Among the records, find the lines that hold the string "checks" and return them.

> _Dataset records_:
━━━━━━━━━━━━━━━━
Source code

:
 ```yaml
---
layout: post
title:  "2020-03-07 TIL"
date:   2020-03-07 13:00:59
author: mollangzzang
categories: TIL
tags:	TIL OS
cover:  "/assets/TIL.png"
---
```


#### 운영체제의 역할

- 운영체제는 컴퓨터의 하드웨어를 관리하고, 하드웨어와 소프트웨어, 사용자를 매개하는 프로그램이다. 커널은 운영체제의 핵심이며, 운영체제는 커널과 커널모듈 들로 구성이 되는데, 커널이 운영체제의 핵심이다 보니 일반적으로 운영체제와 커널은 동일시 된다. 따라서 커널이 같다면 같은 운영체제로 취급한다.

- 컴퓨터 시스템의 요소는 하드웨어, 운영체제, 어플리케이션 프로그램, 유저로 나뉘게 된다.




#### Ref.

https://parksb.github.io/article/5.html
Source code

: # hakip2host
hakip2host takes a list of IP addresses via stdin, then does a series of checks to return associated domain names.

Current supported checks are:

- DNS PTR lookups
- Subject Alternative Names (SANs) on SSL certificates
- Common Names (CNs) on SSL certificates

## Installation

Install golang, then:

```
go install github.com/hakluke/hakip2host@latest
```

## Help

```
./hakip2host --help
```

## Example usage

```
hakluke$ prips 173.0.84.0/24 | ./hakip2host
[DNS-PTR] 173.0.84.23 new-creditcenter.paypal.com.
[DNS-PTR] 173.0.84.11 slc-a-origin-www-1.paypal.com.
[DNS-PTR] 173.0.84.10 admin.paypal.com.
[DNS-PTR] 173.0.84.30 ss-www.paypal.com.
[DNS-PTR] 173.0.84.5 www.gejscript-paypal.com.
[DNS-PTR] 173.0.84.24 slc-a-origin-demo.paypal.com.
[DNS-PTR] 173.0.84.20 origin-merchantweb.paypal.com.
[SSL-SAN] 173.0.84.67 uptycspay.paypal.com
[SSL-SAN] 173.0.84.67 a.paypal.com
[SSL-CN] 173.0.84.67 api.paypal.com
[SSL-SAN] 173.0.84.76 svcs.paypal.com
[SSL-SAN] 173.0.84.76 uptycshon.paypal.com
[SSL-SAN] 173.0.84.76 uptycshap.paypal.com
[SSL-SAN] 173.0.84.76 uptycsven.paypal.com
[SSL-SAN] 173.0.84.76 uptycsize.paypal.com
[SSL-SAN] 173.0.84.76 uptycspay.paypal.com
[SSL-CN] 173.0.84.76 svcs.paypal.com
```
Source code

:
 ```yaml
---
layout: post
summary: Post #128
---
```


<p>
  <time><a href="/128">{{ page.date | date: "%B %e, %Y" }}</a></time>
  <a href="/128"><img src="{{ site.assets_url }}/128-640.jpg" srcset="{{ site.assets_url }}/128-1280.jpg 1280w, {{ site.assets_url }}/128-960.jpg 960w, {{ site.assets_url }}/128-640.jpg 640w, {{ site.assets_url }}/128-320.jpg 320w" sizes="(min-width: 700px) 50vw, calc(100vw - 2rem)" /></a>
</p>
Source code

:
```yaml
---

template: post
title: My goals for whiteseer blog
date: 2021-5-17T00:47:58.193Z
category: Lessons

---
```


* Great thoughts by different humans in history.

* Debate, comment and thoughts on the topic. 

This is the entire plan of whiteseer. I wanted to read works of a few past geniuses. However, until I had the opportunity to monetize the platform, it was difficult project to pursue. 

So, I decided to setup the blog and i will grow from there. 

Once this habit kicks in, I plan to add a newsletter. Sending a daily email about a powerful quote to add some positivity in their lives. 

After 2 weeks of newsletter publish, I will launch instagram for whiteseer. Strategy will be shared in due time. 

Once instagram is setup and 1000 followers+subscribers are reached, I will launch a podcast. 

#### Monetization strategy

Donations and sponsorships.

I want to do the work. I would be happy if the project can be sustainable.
━━━━━━━━━━━━━━━━
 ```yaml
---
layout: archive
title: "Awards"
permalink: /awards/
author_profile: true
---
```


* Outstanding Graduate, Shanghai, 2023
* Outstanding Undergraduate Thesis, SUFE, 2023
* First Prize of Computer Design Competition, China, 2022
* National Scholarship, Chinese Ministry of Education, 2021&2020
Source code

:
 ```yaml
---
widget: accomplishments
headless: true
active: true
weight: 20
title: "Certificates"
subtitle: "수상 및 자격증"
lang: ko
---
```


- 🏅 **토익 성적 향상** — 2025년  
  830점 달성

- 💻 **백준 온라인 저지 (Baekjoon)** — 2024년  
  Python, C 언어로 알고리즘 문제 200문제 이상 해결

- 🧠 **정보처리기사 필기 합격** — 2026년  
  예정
━━━━━━━━━━━━━━━━
> _Expected answer_:
hakip2host takes a list of IP addresses via stdin, then does a series of checks to return associated domain names.
Current supported checks are:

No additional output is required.